[Exercise material]:
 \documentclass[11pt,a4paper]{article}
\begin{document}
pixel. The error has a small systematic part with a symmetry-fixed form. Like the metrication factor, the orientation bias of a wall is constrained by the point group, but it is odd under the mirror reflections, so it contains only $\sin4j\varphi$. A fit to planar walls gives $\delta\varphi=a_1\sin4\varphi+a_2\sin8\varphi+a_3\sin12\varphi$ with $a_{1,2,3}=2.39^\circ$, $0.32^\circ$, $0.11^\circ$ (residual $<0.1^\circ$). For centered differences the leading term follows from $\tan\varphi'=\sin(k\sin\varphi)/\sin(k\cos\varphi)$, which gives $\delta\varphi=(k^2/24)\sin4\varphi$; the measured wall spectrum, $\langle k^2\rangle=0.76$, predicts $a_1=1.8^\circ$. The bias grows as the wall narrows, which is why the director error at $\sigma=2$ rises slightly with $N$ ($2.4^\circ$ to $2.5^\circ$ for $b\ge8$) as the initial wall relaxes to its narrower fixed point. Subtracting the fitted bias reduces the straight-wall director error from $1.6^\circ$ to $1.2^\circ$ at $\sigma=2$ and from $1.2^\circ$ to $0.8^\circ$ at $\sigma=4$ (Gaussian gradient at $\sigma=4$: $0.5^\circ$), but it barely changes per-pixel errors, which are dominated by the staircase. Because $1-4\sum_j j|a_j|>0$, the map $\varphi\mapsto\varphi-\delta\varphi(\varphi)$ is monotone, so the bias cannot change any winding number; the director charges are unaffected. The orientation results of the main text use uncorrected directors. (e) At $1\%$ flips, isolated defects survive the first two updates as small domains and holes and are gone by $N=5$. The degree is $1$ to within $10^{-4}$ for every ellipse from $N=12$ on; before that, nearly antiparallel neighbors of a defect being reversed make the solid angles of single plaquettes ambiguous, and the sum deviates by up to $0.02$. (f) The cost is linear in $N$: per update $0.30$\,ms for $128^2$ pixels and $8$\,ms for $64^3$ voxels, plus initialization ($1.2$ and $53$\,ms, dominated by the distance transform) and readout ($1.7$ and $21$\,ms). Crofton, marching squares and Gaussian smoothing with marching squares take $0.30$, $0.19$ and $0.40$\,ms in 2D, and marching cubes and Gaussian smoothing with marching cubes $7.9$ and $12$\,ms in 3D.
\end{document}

==

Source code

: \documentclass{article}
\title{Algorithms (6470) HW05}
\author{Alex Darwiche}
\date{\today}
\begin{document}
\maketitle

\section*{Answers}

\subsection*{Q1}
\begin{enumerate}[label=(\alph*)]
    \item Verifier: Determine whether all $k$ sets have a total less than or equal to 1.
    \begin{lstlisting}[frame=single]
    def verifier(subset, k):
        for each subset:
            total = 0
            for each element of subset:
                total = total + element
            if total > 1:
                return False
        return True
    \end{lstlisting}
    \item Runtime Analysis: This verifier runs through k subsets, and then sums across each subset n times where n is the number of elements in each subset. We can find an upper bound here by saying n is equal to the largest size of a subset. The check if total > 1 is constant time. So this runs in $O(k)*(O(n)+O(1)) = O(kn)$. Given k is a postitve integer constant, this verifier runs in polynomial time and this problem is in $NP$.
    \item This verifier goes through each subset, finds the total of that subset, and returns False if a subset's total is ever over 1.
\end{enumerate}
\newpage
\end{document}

[Requirement]:
In the entries above, identify every line with the word "This". Copy those lines.

[Result of the exercise]:
    \item Runtime Analysis: This verifier runs through k subsets, and then sums across each subset n times where n is the number of elements in each subset. We can find an upper bound here by saying n is equal to the largest size of a subset. The check if total > 1 is constant time. So this runs in $O(k)*(O(n)+O(1)) = O(kn)$. Given k is a postitve integer constant, this verifier runs in polynomial time and this problem is in $NP$.
    \item This verifier goes through each subset, finds the total of that subset, and returns False if a subset's total is ever over 1.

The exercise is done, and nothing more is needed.